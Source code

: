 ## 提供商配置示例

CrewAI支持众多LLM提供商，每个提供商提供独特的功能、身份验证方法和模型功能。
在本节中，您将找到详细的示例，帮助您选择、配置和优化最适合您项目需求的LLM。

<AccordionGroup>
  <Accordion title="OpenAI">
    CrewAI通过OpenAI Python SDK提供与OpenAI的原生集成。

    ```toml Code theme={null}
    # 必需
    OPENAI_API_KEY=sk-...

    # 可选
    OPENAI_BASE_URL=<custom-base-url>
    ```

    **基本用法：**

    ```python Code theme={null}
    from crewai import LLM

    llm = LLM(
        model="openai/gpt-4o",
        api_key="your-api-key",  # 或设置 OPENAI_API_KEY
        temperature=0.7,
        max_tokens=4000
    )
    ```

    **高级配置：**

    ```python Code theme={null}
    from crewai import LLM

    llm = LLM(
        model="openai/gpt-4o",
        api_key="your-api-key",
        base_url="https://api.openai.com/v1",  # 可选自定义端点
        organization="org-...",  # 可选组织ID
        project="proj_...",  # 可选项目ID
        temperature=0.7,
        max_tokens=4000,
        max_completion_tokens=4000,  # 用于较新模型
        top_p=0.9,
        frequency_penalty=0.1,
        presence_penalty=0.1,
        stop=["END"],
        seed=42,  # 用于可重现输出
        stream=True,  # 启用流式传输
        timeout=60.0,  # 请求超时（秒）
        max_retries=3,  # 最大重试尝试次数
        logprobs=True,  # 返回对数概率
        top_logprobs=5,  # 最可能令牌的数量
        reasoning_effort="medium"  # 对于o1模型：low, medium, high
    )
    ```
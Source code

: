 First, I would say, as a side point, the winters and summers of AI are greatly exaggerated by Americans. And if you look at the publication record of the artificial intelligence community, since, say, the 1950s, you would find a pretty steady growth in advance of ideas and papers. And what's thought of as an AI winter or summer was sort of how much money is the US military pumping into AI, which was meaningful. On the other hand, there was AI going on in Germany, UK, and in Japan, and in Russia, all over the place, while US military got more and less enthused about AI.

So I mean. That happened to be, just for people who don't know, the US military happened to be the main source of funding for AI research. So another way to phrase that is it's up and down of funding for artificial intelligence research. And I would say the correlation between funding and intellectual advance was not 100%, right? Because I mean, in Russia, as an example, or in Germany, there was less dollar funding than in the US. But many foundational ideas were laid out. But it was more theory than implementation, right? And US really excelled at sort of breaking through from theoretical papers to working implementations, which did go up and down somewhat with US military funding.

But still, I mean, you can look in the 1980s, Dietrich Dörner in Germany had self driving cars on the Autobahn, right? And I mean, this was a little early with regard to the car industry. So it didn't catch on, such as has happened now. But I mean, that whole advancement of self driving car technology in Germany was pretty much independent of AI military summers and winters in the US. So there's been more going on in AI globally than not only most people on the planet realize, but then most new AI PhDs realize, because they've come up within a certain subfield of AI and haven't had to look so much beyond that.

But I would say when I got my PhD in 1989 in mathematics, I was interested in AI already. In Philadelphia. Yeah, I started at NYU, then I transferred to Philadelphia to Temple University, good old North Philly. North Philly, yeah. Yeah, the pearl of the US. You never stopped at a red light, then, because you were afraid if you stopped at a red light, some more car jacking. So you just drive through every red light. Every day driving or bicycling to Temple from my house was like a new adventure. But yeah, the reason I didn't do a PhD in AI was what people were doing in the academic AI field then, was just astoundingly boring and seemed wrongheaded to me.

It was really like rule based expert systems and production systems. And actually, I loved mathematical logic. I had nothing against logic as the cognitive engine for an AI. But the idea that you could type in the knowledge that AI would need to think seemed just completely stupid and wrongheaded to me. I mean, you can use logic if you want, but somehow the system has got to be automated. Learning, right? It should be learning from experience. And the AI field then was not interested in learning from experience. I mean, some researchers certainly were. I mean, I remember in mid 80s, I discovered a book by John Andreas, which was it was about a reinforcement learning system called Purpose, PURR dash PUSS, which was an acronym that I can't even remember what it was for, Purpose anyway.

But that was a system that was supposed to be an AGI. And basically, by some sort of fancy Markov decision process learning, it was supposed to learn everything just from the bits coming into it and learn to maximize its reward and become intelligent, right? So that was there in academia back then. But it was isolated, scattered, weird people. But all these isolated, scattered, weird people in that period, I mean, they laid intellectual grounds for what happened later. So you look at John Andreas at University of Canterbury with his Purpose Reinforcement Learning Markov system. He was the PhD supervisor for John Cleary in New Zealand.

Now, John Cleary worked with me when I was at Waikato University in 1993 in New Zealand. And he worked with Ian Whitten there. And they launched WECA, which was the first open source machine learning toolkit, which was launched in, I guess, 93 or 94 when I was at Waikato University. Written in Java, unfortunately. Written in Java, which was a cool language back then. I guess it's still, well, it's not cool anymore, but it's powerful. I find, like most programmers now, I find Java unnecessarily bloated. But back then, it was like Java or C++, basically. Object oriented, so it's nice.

● **YOUR ASSIGNMENT**:
Type out the material again exactly as presented.

● **SOLUTION**:
Source code

: ## 提供商配置示例

CrewAI支持众多LLM提供商，每个提供商提供独特的功能、身份验证方法和模型功能。
在本节中，您将找到详细的示例，帮助您选择、配置和优化最适合您项目需求的LLM。

<AccordionGroup>
  <Accordion title="OpenAI">
    CrewAI通过OpenAI Python SDK提供与OpenAI的原生集成。

    ```toml Code theme={null}
    # 必需
    OPENAI_API_KEY=sk-...

    # 可选
    OPENAI_BASE_URL=<custom-base-url>
    ```

    **基本用法：**

    ```python Code theme={null}
    from crewai import LLM

    llm = LLM(
        model="openai/gpt-4o",
        api_key="your-api-key",  # 或设置 OPENAI_API_KEY
        temperature=0.7,
        max_tokens=4000
    )
    ```

    **高级配置：**

    ```python Code theme={null}
    from crewai import LLM

    llm = LLM(
        model="openai/gpt-4o",
        api_key="your-api-key",
        base_url="https://api.openai.com/v1",  # 可选自定义端点
        organization="org-...",  # 可选组织ID
        project="proj_...",  # 可选项目ID
        temperature=0.7,
        max_tokens=4000,
        max_completion_tokens=4000,  # 用于较新模型
        top_p=0.9,
        frequency_penalty=0.1,
        presence_penalty=0.1,
        stop=["END"],
        seed=42,  # 用于可重现输出
        stream=True,  # 启用流式传输
        timeout=60.0,  # 请求超时（秒）
        max_retries=3,  # 最大重试尝试次数
        logprobs=True,  # 返回对数概率
        top_logprobs=5,  # 最可能令牌的数量
        reasoning_effort="medium"  # 对于o1模型：low, medium, high
    )
    ```
Source code

: First, I would say, as a side point, the winters and summers of AI are greatly exaggerated by Americans. And if you look at the publication record of the artificial intelligence community, since, say, the 1950s, you would find a pretty steady growth in advance of ideas and papers. And what's thought of as an AI winter or summer was sort of how much money is the US military pumping into AI, which was meaningful. On the other hand, there was AI going on in Germany, UK, and in Japan, and in Russia, all over the place, while US military got more and less enthused about AI.

So I mean. That happened to be, just for people who don't know, the US military happened to be the main source of funding for AI research. So another way to phrase that is it's up and down of funding for artificial intelligence research. And I would say the correlation between funding and intellectual advance was not 100%, right? Because I mean, in Russia, as an example, or in Germany, there was less dollar funding than in the US. But many foundational ideas were laid out. But it was more theory than implementation, right? And US really excelled at sort of breaking through from theoretical papers to working implementations, which did go up and down somewhat with US military funding.

But still, I mean, you can look in the 1980s, Dietrich Dörner in Germany had self driving cars on the Autobahn, right? And I mean, this was a little early with regard to the car industry. So it didn't catch on, such as has happened now. But I mean, that whole advancement of self driving car technology in Germany was pretty much independent of AI military summers and winters in the US. So there's been more going on in AI globally than not only most people on the planet realize, but then most new AI PhDs realize, because they've come up within a certain subfield of AI and haven't had to look so much beyond that.

But I would say when I got my PhD in 1989 in mathematics, I was interested in AI already. In Philadelphia. Yeah, I started at NYU, then I transferred to Philadelphia to Temple University, good old North Philly. North Philly, yeah. Yeah, the pearl of the US. You never stopped at a red light, then, because you were afraid if you stopped at a red light, some more car jacking. So you just drive through every red light. Every day driving or bicycling to Temple from my house was like a new adventure. But yeah, the reason I didn't do a PhD in AI was what people were doing in the academic AI field then, was just astoundingly boring and seemed wrongheaded to me.

It was really like rule based expert systems and production systems. And actually, I loved mathematical logic. I had nothing against logic as the cognitive engine for an AI. But the idea that you could type in the knowledge that AI would need to think seemed just completely stupid and wrongheaded to me. I mean, you can use logic if you want, but somehow the system has got to be automated. Learning, right? It should be learning from experience. And the AI field then was not interested in learning from experience. I mean, some researchers certainly were. I mean, I remember in mid 80s, I discovered a book by John Andreas, which was it was about a reinforcement learning system called Purpose, PURR dash PUSS, which was an acronym that I can't even remember what it was for, Purpose anyway.

But that was a system that was supposed to be an AGI. And basically, by some sort of fancy Markov decision process learning, it was supposed to learn everything just from the bits coming into it and learn to maximize its reward and become intelligent, right? So that was there in academia back then. But it was isolated, scattered, weird people. But all these isolated, scattered, weird people in that period, I mean, they laid intellectual grounds for what happened later. So you look at John Andreas at University of Canterbury with his Purpose Reinforcement Learning Markov system. He was the PhD supervisor for John Cleary in New Zealand.

Now, John Cleary worked with me when I was at Waikato University in 1993 in New Zealand. And he worked with Ian Whitten there. And they launched WECA, which was the first open source machine learning toolkit, which was launched in, I guess, 93 or 94 when I was at Waikato University. Written in Java, unfortunately. Written in Java, which was a cool language back then. I guess it's still, well, it's not cool anymore, but it's powerful. I find, like most programmers now, I find Java unnecessarily bloated. But back then, it was like Java or C++, basically. Object oriented, so it's nice.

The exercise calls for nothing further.